GIVEN RECORDS:
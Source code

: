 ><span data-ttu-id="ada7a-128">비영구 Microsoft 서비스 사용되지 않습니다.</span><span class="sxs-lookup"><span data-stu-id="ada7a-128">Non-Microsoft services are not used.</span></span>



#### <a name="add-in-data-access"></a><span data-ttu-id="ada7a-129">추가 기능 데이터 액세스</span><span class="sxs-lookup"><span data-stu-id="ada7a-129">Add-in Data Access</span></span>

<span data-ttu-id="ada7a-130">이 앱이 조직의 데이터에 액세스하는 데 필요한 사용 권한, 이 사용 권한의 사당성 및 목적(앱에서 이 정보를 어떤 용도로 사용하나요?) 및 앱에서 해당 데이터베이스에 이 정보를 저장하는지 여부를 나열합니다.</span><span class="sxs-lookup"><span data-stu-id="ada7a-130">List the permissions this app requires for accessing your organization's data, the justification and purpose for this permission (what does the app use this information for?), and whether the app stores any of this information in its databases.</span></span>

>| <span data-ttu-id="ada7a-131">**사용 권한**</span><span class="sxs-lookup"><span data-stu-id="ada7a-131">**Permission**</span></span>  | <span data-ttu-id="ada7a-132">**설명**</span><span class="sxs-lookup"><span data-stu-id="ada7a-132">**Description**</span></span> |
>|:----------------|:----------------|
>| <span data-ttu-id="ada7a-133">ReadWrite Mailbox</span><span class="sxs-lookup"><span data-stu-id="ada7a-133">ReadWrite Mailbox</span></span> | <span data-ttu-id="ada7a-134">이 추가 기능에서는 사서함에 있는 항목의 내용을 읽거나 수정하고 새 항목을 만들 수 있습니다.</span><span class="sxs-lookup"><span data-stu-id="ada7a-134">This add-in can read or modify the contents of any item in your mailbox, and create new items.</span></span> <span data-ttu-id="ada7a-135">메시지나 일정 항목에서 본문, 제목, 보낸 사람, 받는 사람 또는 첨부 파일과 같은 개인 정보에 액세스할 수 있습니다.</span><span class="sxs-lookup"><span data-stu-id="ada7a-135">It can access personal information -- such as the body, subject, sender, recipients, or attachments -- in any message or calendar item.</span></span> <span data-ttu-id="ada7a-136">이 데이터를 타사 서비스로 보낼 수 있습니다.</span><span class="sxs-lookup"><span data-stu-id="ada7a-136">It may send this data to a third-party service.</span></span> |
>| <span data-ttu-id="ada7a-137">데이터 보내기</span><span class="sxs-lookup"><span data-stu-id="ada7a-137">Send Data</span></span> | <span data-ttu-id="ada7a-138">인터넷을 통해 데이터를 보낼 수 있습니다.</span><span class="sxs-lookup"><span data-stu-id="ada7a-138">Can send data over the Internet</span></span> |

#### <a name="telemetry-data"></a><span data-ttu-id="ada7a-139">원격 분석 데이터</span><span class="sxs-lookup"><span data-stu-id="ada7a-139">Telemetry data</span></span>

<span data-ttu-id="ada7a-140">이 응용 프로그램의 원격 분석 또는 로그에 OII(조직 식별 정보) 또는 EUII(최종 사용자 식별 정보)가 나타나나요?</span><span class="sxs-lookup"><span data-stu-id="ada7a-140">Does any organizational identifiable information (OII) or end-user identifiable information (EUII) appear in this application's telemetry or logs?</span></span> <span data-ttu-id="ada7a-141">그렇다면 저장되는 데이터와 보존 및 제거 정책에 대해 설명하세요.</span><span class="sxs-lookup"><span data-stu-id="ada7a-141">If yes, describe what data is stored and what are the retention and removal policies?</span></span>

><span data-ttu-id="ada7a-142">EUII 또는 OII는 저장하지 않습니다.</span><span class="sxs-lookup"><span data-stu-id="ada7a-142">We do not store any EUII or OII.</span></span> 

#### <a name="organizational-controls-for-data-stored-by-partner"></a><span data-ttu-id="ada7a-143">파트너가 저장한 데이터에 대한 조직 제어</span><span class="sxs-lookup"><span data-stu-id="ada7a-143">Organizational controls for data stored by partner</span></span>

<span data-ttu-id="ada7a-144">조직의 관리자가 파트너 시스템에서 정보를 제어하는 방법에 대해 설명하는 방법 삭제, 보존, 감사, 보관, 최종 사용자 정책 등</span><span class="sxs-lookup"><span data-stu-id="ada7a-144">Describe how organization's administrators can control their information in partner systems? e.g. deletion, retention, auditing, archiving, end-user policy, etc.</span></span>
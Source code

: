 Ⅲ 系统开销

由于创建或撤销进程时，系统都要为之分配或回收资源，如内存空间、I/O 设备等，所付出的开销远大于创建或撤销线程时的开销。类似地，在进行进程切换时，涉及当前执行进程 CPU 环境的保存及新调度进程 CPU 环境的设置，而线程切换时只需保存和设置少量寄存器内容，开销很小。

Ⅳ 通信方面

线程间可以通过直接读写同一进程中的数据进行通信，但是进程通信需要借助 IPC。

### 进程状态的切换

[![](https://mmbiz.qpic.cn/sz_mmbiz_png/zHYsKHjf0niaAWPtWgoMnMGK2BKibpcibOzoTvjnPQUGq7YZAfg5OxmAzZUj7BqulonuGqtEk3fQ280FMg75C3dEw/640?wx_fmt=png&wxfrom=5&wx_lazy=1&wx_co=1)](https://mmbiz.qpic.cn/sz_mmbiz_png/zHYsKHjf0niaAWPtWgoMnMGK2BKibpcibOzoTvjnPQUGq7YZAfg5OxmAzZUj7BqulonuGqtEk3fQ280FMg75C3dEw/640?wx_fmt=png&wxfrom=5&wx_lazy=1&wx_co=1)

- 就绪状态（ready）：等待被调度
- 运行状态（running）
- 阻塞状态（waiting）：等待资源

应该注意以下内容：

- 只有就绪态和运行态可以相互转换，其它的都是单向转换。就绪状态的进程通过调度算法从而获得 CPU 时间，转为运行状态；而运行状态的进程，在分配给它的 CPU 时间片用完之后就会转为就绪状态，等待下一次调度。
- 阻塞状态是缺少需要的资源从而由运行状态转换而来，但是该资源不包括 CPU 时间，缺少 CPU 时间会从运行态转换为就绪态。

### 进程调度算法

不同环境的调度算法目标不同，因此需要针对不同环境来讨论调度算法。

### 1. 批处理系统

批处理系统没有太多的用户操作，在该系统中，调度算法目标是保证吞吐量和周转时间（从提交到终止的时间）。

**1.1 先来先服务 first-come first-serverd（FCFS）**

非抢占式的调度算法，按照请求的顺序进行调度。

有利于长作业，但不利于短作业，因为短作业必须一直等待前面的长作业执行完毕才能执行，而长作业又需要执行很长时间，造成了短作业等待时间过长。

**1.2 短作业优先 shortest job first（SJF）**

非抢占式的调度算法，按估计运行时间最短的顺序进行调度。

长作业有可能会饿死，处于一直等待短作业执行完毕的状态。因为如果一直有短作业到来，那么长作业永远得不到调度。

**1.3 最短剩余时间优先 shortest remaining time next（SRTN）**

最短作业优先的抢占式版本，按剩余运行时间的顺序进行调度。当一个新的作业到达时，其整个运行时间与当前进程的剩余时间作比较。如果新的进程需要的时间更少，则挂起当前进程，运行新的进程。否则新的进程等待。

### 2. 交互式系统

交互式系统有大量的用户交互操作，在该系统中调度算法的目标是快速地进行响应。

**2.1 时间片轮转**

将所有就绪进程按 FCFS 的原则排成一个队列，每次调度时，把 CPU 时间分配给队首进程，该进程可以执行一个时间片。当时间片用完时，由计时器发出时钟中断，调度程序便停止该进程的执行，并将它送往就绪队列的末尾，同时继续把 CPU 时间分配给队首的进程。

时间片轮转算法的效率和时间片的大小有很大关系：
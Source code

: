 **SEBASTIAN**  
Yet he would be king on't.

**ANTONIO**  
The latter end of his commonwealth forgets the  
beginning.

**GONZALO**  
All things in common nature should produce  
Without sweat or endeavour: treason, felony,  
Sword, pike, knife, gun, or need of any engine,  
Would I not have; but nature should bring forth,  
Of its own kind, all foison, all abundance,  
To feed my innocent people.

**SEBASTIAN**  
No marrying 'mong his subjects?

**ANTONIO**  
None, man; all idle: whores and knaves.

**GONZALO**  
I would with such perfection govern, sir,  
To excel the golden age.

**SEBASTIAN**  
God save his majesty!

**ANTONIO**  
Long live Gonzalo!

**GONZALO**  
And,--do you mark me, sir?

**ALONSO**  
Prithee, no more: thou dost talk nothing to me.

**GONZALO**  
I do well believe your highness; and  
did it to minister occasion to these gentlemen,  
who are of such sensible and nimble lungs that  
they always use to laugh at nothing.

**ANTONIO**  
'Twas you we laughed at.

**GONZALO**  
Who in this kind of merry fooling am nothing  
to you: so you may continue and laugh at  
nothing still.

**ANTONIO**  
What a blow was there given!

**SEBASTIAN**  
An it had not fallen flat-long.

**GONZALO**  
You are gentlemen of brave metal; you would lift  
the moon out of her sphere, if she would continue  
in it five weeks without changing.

TASK INSTRUCTIONS: Reproduce each line of the records in which "nature" appears.

EXERCISE ANSWER:
All things in common nature should produce  
Would I not have; but nature should bring forth,  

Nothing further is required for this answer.